Requirement:
The answer must be a single number: how many lines of the entries below include "Southport".

Source material:
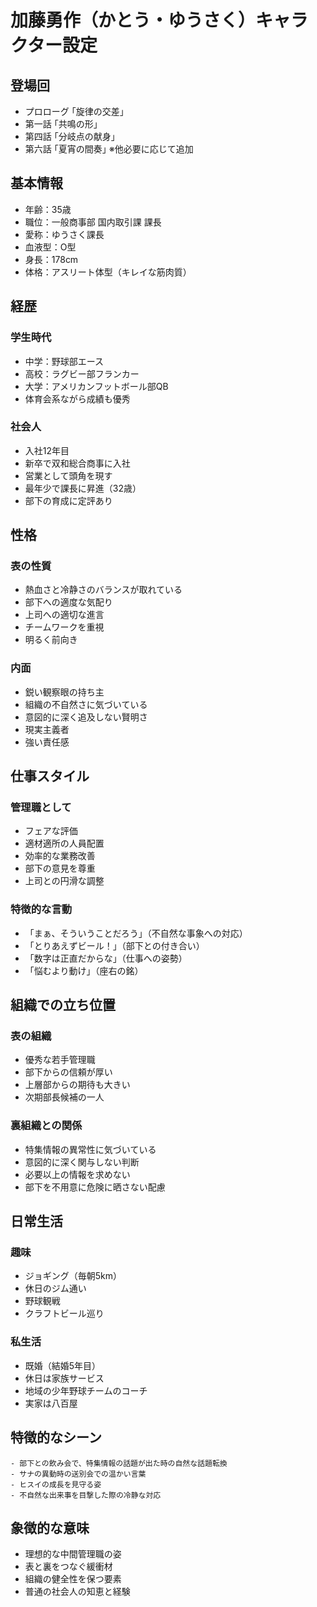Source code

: # 加藤勇作（かとう・ゆうさく）キャラクター設定
## 登場回
- プロローグ ｢旋律の交差｣
- 第一話 ｢共鳴の形｣
- 第四話 ｢分岐点の献身｣
- 第六話 ｢夏宵の間奏｣
※他必要に応じて追加


## 基本情報
- 年齢：35歳
- 職位：一般商事部 国内取引課 課長
- 愛称：ゆうさく課長
- 血液型：O型
- 身長：178cm
- 体格：アスリート体型（キレイな筋肉質）

## 経歴
### 学生時代
- 中学：野球部エース
- 高校：ラグビー部フランカー
- 大学：アメリカンフットボール部QB
- 体育会系ながら成績も優秀

### 社会人
- 入社12年目
- 新卒で双和総合商事に入社
- 営業として頭角を現す
- 最年少で課長に昇進（32歳）
- 部下の育成に定評あり

## 性格
### 表の性質
- 熱血さと冷静さのバランスが取れている
- 部下への適度な気配り
- 上司への適切な進言
- チームワークを重視
- 明るく前向き

### 内面
- 鋭い観察眼の持ち主
- 組織の不自然さに気づいている
- 意図的に深く追及しない賢明さ
- 現実主義者
- 強い責任感

## 仕事スタイル
### 管理職として
- フェアな評価
- 適材適所の人員配置
- 効率的な業務改善
- 部下の意見を尊重
- 上司との円滑な調整

### 特徴的な言動
- 「まぁ、そういうことだろう」（不自然な事象への対応）
- 「とりあえずビール！」（部下との付き合い）
- 「数字は正直だからな」（仕事への姿勢）
- 「悩むより動け」（座右の銘）

## 組織での立ち位置
### 表の組織
- 優秀な若手管理職
- 部下からの信頼が厚い
- 上層部からの期待も大きい
- 次期部長候補の一人

### 裏組織との関係
- 特集情報の異常性に気づいている
- 意図的に深く関与しない判断
- 必要以上の情報を求めない
- 部下を不用意に危険に晒さない配慮

## 日常生活
### 趣味
- ジョギング（毎朝5km）
- 休日のジム通い
- 野球観戦
- クラフトビール巡り

### 私生活
- 既婚（結婚5年目）
- 休日は家族サービス
- 地域の少年野球チームのコーチ
- 実家は八百屋

## 特徴的なシーン
```
- 部下との飲み会で、特集情報の話題が出た時の自然な話題転換
- サナの異動時の送別会での温かい言葉
- ヒスイの成長を見守る姿
- 不自然な出来事を目撃した際の冷静な対応
```

## 象徴的な意味
- 理想的な中間管理職の姿
- 表と裏をつなぐ緩衝材
- 組織の健全性を保つ要素
- 普通の社会人の知恵と経験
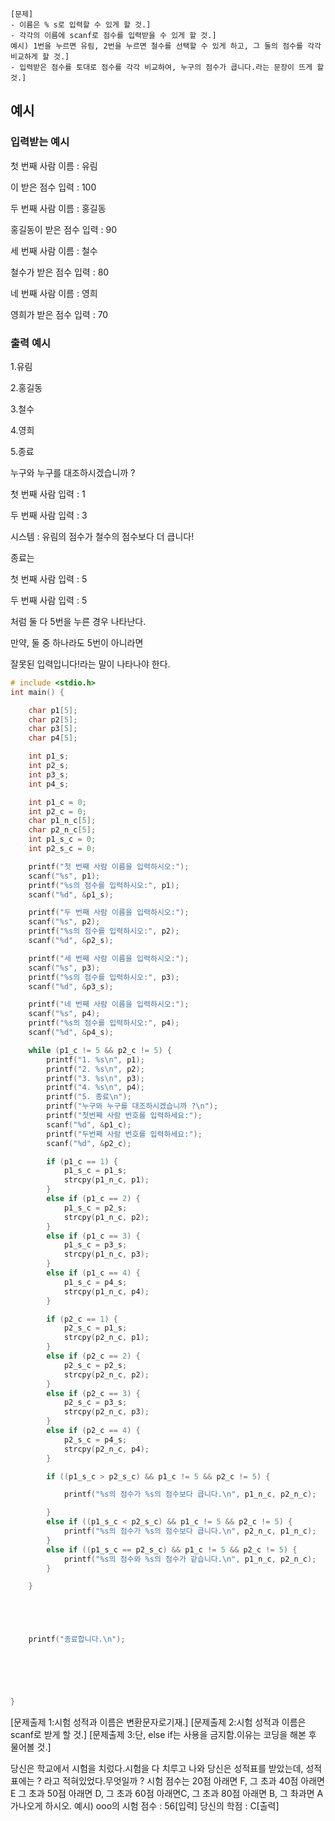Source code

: 	[문제]
	- 이름은 % s로 입력할 수 있게 할 것.]
	- 각각의 이름에 scanf로 점수를 입력받을 수 있게 할 것.]
	예시) 1번을 누르면 유림, 2번을 누르면 철수를 선택할 수 있게 하고, 그 둘의 점수를 각각 비교하게 할 것.]
	- 입력받은 점수를 토대로 점수를 각각 비교하여, 누구의 점수가 큽니다.라는 문장이 뜨게 할 것.]



##  예시
### 입력받는 예시
첫 번째 사람 이름 : 유림

이 받은 점수 입력 : 100

두 번째 사람 이름 : 홍길동

홍길동이 받은 점수 입력 : 90

세 번째 사람 이름 : 철수

철수가 받은 점수 입력 : 80

네 번째 사람 이름 : 영희

영희가 받은 점수 입력 : 70

### 출력 예시

1.유림

2.홍길동

3.철수

4.영희

5.종료

누구와 누구를 대조하시겠습니까 ?

첫 번째 사람 입력 : 1

두 번째 사람 입력 : 3



시스템 : 유림의 점수가 철수의 점수보다 더 큽니다!





종료는

첫 번째 사람 입력 : 5

두 번째 사람 입력 : 5

처럼 둘 다 5번을 누른 경우 나타난다.

만약, 둘 중 하나라도 5번이 아니라면

잘못된 입력입니다!라는 말이 나타나야 한다.



```c
# include <stdio.h>
int main() {

	char p1[5];
	char p2[5];
	char p3[5];
	char p4[5];

	int p1_s;
	int p2_s;
	int p3_s;
	int p4_s;

	int p1_c = 0;
	int p2_c = 0;
	char p1_n_c[5];
	char p2_n_c[5];
	int p1_s_c = 0;
	int p2_s_c = 0;

	printf("첫 번째 사람 이름을 입력하시오:");
	scanf("%s", p1);
	printf("%s의 점수를 입력하시오:", p1);
	scanf("%d", &p1_s);

	printf("두 번째 사람 이름을 입력하시오:");
	scanf("%s", p2);
	printf("%s의 점수를 입력하시오:", p2);
	scanf("%d", &p2_s);

	printf("세 번째 사람 이름을 입력하시오:");
	scanf("%s", p3);
	printf("%s의 점수를 입력하시오:", p3);
	scanf("%d", &p3_s);

	printf("네 번째 사람 이름을 입력하시오:");
	scanf("%s", p4);
	printf("%s의 점수를 입력하시오:", p4);
	scanf("%d", &p4_s);

	while (p1_c != 5 && p2_c != 5) {
		printf("1. %s\n", p1);
		printf("2. %s\n", p2);
		printf("3. %s\n", p3);
		printf("4. %s\n", p4);
		printf("5. 종료\n");
		printf("누구와 누구를 대조하시겠습니까 ?\n");
		printf("첫번째 사람 번호를 입력하세요:");
		scanf("%d", &p1_c);
		printf("두번째 사람 번호를 입력하세요:");
		scanf("%d", &p2_c);

		if (p1_c == 1) {
			p1_s_c = p1_s;
			strcpy(p1_n_c, p1);
		}
		else if (p1_c == 2) {
			p1_s_c = p2_s;
			strcpy(p1_n_c, p2);
		}
		else if (p1_c == 3) {
			p1_s_c = p3_s;
			strcpy(p1_n_c, p3);
		}
		else if (p1_c == 4) {
			p1_s_c = p4_s;
			strcpy(p1_n_c, p4);
		}

		if (p2_c == 1) {
			p2_s_c = p1_s;
			strcpy(p2_n_c, p1);
		}
		else if (p2_c == 2) {
			p2_s_c = p2_s;
			strcpy(p2_n_c, p2);
		}
		else if (p2_c == 3) {
			p2_s_c = p3_s;
			strcpy(p2_n_c, p3);
		}
		else if (p2_c == 4) {
			p2_s_c = p4_s;
			strcpy(p2_n_c, p4);
		}

		if ((p1_s_c > p2_s_c) && p1_c != 5 && p2_c != 5) {

			printf("%s의 점수가 %s의 점수보다 큽니다.\n", p1_n_c, p2_n_c);

		}
		else if ((p1_s_c < p2_s_c) && p1_c != 5 && p2_c != 5) {
			printf("%s의 점수가 %s의 점수보다 큽니다.\n", p2_n_c, p1_n_c);
		}
		else if ((p1_s_c == p2_s_c) && p1_c != 5 && p2_c != 5) {
			printf("%s의 점수와 %s의 점수가 같습니다.\n", p1_n_c, p2_n_c);
		}

	}





	printf("종료합니다.\n");

 




}
```

[문제출제 1:시험 성적과 이름은 변환문자로기재.]
[문제출제 2:시험 성적과 이름은 scanf로 받게 할 것.]
[문제출제 3:단, else if는 사용을 금지함.이유는 코딩을 해본 후 물어볼 것.]

당신은 학교에서 시험을 치렀다.시험을 다 치루고 나와 당신은 성적표를 받았는데, 성적표에는 ? 라고 적혀있었다.무엇일까 ? 시험 점수는 20점 아래면 F, 그 초과 40점 아래면 E 그 초과 50점 아래면 D, 그 초과 60점 아래면C, 그 초과 80점 아래면 B, 그 촤과면 A가나오게 하시오.
예시)
ooo의 시험 점수 : 56[입력]
당신의 학점 : C[출력]
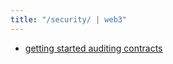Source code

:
 ```yaml
---
title: "/security/ | web3"
---
```


- [getting started auditing contracts](https://blog.zellic.io/2022/02/11/auditor-grindset/)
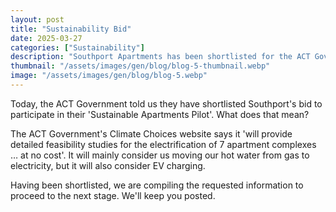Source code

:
 ```yaml
---
layout: post
title: "Sustainability Bid"
date: 2025-03-27
categories: ["Sustainability"]
description: "Southport Apartments has been shortlisted for the ACT Government's Sustainable Apartments Pilot"
thumbnail: "/assets/images/gen/blog/blog-5-thumbnail.webp"
image: "/assets/images/gen/blog/blog-5.webp"
---
```


Today, the ACT Government told us they have shortlisted Southport's bid to participate in their 'Sustainable Apartments Pilot'. What does that mean?

The ACT Government's Climate Choices website says it 'will provide detailed feasibility studies for the electrification of 7 apartment complexes … at no cost'. It will mainly consider us moving our hot water from gas to electricity, but it will also consider EV charging.

Having been shortlisted, we are compiling the requested information to proceed to the next stage. We'll keep you posted.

Result for this task:
2